Where the data below has the string "preview", return the whole line.

*** Opening of Provided data ***

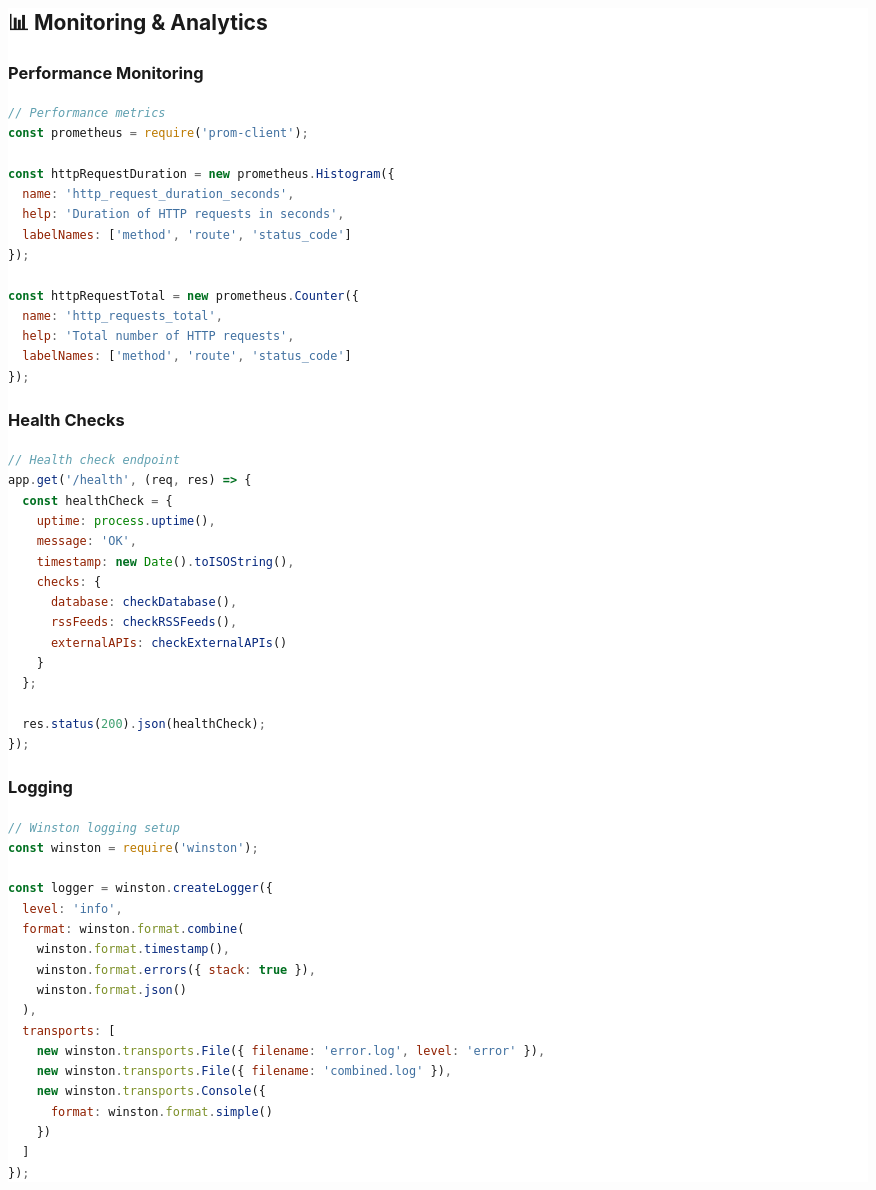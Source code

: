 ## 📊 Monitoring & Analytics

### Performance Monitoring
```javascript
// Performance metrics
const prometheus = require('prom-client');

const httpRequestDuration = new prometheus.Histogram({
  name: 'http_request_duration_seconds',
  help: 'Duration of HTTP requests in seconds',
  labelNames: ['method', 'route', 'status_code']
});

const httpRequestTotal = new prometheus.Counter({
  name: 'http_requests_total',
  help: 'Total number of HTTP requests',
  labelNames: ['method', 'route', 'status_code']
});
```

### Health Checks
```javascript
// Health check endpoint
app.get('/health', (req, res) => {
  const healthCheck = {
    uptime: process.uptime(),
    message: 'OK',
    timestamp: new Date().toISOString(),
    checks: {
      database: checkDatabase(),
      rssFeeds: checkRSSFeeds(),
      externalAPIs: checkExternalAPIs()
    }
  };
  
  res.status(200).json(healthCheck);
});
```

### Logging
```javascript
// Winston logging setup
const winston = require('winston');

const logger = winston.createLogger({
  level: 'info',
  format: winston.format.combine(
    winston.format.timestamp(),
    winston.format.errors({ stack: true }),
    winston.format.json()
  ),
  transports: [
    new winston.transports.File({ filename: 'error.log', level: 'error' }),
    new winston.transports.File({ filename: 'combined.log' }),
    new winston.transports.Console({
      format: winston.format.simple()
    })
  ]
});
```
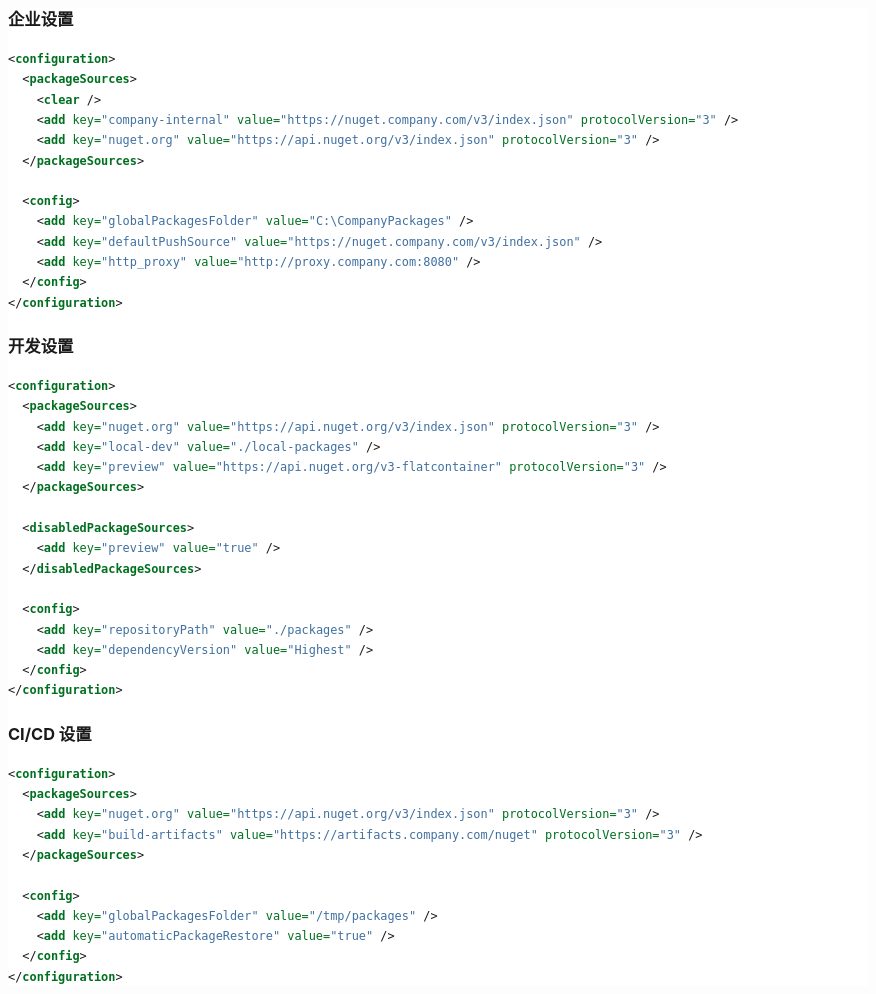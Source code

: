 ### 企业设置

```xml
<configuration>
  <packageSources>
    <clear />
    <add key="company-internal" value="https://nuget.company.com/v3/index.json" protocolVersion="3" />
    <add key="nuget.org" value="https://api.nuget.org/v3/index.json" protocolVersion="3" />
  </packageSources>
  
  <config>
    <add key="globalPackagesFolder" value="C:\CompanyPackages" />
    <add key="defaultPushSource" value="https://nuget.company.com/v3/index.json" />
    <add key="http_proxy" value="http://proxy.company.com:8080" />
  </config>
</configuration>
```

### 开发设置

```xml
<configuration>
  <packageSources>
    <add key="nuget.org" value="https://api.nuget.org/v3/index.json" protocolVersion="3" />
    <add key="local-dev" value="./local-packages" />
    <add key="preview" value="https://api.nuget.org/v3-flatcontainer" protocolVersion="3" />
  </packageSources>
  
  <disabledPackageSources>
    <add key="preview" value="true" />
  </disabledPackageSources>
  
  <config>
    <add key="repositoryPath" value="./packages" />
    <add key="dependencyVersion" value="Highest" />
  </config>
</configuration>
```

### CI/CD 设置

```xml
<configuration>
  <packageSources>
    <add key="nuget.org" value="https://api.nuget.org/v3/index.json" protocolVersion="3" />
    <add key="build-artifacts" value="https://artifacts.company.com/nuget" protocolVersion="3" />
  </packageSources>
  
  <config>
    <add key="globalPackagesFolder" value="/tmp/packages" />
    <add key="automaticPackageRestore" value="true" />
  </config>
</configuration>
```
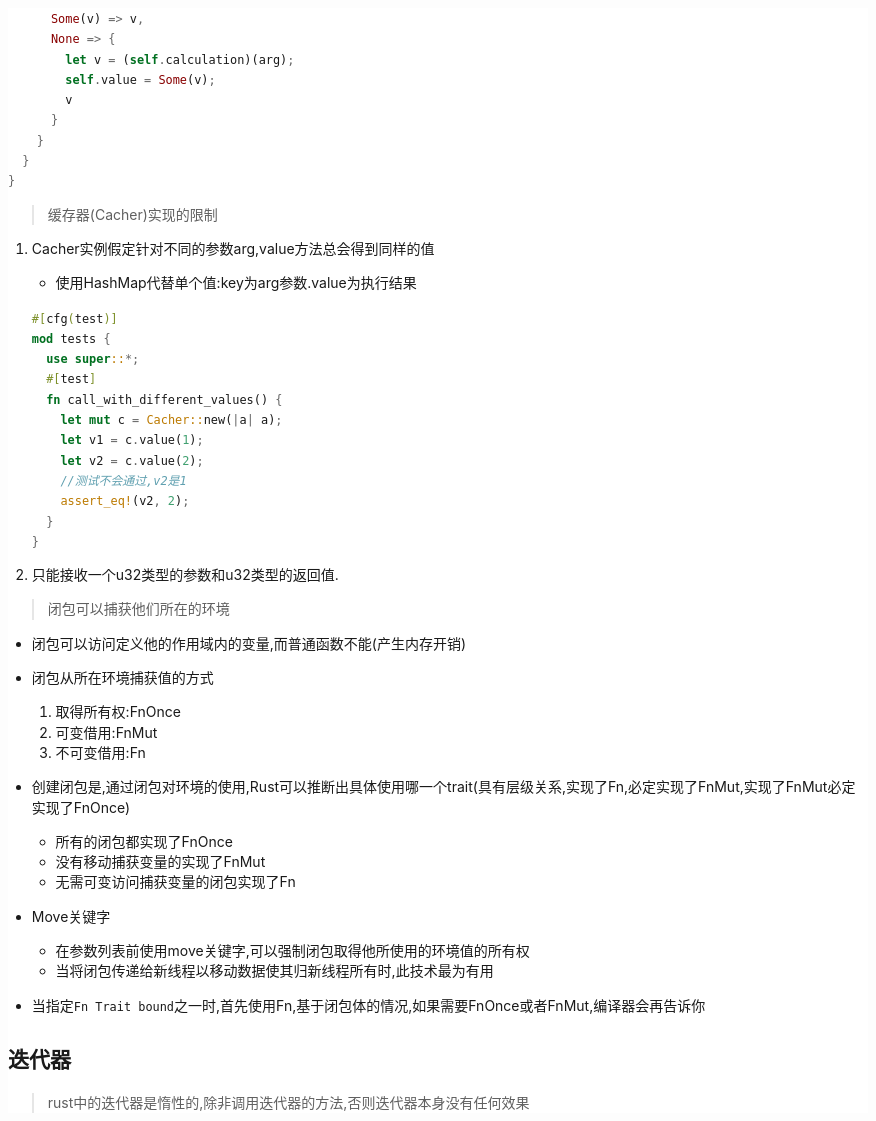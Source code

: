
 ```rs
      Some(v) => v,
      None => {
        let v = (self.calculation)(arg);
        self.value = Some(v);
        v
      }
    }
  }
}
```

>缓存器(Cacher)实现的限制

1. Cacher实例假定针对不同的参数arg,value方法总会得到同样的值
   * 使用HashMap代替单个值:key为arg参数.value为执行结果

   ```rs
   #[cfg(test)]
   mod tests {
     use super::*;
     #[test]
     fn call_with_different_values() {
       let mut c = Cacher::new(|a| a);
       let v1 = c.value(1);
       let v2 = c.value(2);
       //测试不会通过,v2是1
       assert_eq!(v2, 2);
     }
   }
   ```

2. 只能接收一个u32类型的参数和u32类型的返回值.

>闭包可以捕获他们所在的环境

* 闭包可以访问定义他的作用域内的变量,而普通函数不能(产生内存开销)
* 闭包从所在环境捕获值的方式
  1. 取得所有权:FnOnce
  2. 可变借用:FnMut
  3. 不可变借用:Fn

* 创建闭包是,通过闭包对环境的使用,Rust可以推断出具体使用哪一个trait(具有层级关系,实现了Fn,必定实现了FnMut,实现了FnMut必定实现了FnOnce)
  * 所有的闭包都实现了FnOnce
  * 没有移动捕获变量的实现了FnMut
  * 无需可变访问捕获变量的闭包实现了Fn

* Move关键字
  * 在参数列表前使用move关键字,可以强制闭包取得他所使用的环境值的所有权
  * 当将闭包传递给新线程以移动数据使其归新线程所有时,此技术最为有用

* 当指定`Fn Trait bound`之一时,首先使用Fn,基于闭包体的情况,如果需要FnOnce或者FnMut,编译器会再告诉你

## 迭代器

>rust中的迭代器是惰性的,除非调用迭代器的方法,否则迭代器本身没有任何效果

*** Close of Provided data ***

Answer box |
    <add key="preview" value="https://api.nuget.org/v3-flatcontainer" protocolVersion="3" />
    <add key="preview" value="true" />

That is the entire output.